Three-strategy prediction market arbitrage engine. Scans binary outcome markets for structural mispricings, sizes positions via fractional Kelly, and executes on a paper account. Real-time crypto prices via CoinGecko. Market data via Polymarket Gamma + CLOB APIs. Deployable on Render in one click.


Table of Contents

  1. Overview
  2. How It Works
  3. Strategies
  4. Architecture
  5. File Structure
  6. Configuration
  7. Deploy on Render
  8. Run Locally
  9. Dashboard
  10. Backtesting
  11. Known Constraints
  12. FAQ

Overview

Oraculus is a paper-trading arbitrage bot for binary prediction markets. It runs three independent scanning strategies simultaneously, looking for moments when the market's quoted prices are inconsistent with what they logically should be. When it finds one, it calculates the optimal bet size and executes immediately on a paper account — no real money.

What it is:

  • A fully automated trading engine that runs 24/7
  • A live dashboard showing NAV, signals, trades, and market scanner
  • A research-grade codebase with formal edge conditions and a 2,000+ trade backtest

What it is not:

  • A live trading bot (paper only — no wallet integration)
  • A price predictor or ML model
  • Investment advice of any kind

How It Works

Every 500ms the engine:

  1. Refreshes market data (every 25s) — fetches up to 500 active binary markets from Polymarket Gamma, pulls orderbooks from the CLOB API, and builds a MarketData object for each with ask/bid/depth on both YES and NO sides.

  2. Polls crypto prices (every 10s) — fetches BTC, ETH, SOL spot prices from CoinGecko and calculates a 10-second return for each symbol.

  3. Runs three strategies — each strategy scans all markets and returns a list of signals: { strategy, outcome, price, edge, size, reason }.

  4. Deduplicates and ranks — signals are sorted by edge descending, filtered for already-held positions, and the top 5 are executed each cycle.

  5. Sizes via Kelly — each bet is min(kelly_fraction × balance, $50). Kelly fraction is capped at 25% of balance per trade.

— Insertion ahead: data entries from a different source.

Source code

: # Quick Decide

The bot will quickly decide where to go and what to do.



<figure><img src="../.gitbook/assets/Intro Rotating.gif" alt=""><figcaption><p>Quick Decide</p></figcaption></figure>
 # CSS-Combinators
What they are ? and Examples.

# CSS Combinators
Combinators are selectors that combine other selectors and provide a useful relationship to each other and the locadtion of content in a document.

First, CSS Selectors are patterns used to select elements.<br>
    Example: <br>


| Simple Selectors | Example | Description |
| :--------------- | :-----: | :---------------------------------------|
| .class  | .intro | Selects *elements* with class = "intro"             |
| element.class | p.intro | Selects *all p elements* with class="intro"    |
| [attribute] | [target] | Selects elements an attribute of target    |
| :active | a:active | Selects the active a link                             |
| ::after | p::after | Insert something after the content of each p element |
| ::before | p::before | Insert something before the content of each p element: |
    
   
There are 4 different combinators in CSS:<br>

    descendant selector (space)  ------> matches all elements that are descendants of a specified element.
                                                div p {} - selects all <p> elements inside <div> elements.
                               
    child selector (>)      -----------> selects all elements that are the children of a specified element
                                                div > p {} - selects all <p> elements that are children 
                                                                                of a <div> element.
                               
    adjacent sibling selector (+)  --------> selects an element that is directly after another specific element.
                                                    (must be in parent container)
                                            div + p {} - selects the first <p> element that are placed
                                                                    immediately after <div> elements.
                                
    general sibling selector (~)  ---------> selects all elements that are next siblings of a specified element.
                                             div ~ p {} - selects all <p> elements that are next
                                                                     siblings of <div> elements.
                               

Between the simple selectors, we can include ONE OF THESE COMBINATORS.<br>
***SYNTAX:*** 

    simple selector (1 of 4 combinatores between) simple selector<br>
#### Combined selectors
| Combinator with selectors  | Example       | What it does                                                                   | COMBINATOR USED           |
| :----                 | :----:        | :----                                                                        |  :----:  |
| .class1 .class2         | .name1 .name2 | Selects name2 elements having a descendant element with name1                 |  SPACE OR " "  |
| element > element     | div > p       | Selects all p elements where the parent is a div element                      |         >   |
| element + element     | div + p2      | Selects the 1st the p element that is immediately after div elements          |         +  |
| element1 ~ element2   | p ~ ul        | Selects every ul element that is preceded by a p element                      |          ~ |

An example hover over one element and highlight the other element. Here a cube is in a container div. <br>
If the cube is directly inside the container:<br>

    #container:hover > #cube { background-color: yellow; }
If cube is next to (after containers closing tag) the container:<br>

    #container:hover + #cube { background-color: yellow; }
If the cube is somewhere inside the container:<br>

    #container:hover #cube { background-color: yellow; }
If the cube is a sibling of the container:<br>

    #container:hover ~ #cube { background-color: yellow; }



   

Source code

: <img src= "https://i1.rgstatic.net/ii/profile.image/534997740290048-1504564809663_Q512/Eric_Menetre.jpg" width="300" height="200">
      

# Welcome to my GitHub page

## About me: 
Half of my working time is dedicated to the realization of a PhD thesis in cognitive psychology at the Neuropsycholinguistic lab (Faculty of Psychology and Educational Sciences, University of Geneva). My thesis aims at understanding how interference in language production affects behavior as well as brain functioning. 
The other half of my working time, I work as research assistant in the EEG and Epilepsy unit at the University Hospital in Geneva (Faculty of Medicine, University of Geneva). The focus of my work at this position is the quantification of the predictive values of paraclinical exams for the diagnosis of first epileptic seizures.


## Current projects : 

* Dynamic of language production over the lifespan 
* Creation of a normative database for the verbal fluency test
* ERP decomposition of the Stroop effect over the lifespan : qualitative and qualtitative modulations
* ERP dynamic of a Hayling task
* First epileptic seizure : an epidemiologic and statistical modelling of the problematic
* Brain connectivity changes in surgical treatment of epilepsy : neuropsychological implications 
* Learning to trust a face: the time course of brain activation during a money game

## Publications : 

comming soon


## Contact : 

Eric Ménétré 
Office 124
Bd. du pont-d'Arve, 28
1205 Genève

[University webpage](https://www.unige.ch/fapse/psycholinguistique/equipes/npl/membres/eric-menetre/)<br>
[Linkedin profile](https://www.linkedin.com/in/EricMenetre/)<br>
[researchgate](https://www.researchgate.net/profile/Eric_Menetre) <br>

  6. Writes state — results are written to /tmp/oraculus_state.json every 500ms. The Flask /api/state endpoint serves this to the dashboard.


Strategies

SPREAD_FADE

The idea: On binary markets, YES ask + NO ask should sum to approximately 1 + 2 × fee. When a market maker quotes spreads around a stale mid-price, one side becomes underpriced relative to what the other side implies.

Case 1 — Long NO on near-zero markets:

When YES ask < 0.08, the event is priced as nearly impossible. The NO should trade near 1 - YES_mid. If the market maker's NO ask falls below that, the gap is exploitable.

Edge = (1 - YES_mid) - NO_ask - fee
Fire when: Edge ≥ 0.004  AND  NO_depth ≥ 5 contracts

Case 2 — Long YES on near-certain markets:

When YES_mid > 0.92, the event is priced as near-certain. If the YES ask is below 1 - NO_mid, buy YES.

Edge = (1 - NO_mid) - YES_ask - fee
Fire when: Edge ≥ 0.004  AND  YES_depth ≥ 5 contracts

Why mid-price matters: Using the ask price as a probability proxy overstates edge. The mid (ask + bid) / 2 is the unbiased fair-value estimate. This prevents false signals during wide-spread conditions.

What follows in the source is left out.